Systemic inflammation and its associations in acute moderate-severe Traumatic Brain Injury: a cross-sectional study

- Posted by

Traumatic Brain Injury (TBI) triggers an acute systemic inflammatory response, which may contribute to poor long-term outcomes. Additionally, pre-existing factors associated with increased inflammation, such as age, may interact with this acute post-TBI inflammation to influence outcomes. Previous investigations of post-TBI inflammation have typically assessed small numbers of cytokines, but novel high-dimensional proteomic approaches can sensitively detect a broad range of inflammatory markers and more fully characterise post-TBI inflammation.

We analysed plasma from 84 participants in the BIO-AX-TBI cohort [n=37 acute, moderate- severe TBI (Mayo Criteria), n=22 acute non-TBI trauma (NTT), n=28 non-injured controls (CON)] on the Alamar NULISA Inflammation panel, assessing >200 inflammatory markers. The NTT group allowed differentiation of TBI-specific from general injury-related acute inflammatory responses. Inflammatory markers were correlated with plasma levels of NFL (neurofilament light), GFAP, total tau, UCH-L1 (all Simoa(R)) and S100B (Millipore); and subacute (10 days to 6 weeks post-injury) 3T MRI measures of lesion volume and white matter injury (fractional anisotropy).

Differential expression analysis identified 4 markers showing TBI-specific elevations in plasma levels (VSNL1, IL1RN/IL-1Ra, GFAP, IKBKG), whilst derangements in other inflammatory markers likely reflected a non-specific injury response. Higher VSNL1 levels were associated with greater lesion volume (rs=0.53), and higher IL1RN/IL-1Ra levels were associated with more white matter injury (rs=-0.66, both FDR-adjusted p<0.05).

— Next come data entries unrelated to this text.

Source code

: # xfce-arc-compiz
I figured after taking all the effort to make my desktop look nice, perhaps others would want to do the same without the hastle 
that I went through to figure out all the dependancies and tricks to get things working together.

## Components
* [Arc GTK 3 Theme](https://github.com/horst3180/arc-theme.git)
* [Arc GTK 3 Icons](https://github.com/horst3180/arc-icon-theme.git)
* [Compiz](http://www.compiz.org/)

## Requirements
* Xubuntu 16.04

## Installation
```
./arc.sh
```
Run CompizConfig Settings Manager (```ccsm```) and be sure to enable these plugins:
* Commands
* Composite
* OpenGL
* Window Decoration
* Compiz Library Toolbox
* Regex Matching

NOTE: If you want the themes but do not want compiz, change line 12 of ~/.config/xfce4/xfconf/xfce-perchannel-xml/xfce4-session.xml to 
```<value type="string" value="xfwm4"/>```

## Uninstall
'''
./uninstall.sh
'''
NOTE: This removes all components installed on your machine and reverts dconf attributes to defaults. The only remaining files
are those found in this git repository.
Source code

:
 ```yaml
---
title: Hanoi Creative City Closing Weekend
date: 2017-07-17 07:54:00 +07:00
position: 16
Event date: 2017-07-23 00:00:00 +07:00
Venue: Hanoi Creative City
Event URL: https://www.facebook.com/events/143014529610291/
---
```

The non-specific injury response was associated with functional outcome at 6-months - higher IL33 levels in those with good (Glasgow Outcome Scale-Extended, GOS-E, 5-8) versus poor (GOS-E 1-4) outcomes (W=47, FDR-corrected p=0.0024). To assess age-related effects, we calculated "inflammation age" by applying an Elastic Net model trained on a public healthy control dataset. The "age gap" ("inflammation age" minus calendar age) was greater in TBI than CON, and also greater in young participants.

In summary, the acute post-TBI inflammatory response is comprised of both TBI-specific and non-specific injury components. These inflammatory responses are associated with structural brain injury measures and overall functional outcome. We additionally find that age influences the acute inflammatory response. Our study highlights VSNL1, IL1RN/IL-1Ra and IL33 as potential inflammatory mediators of post-TBI pathophysiology.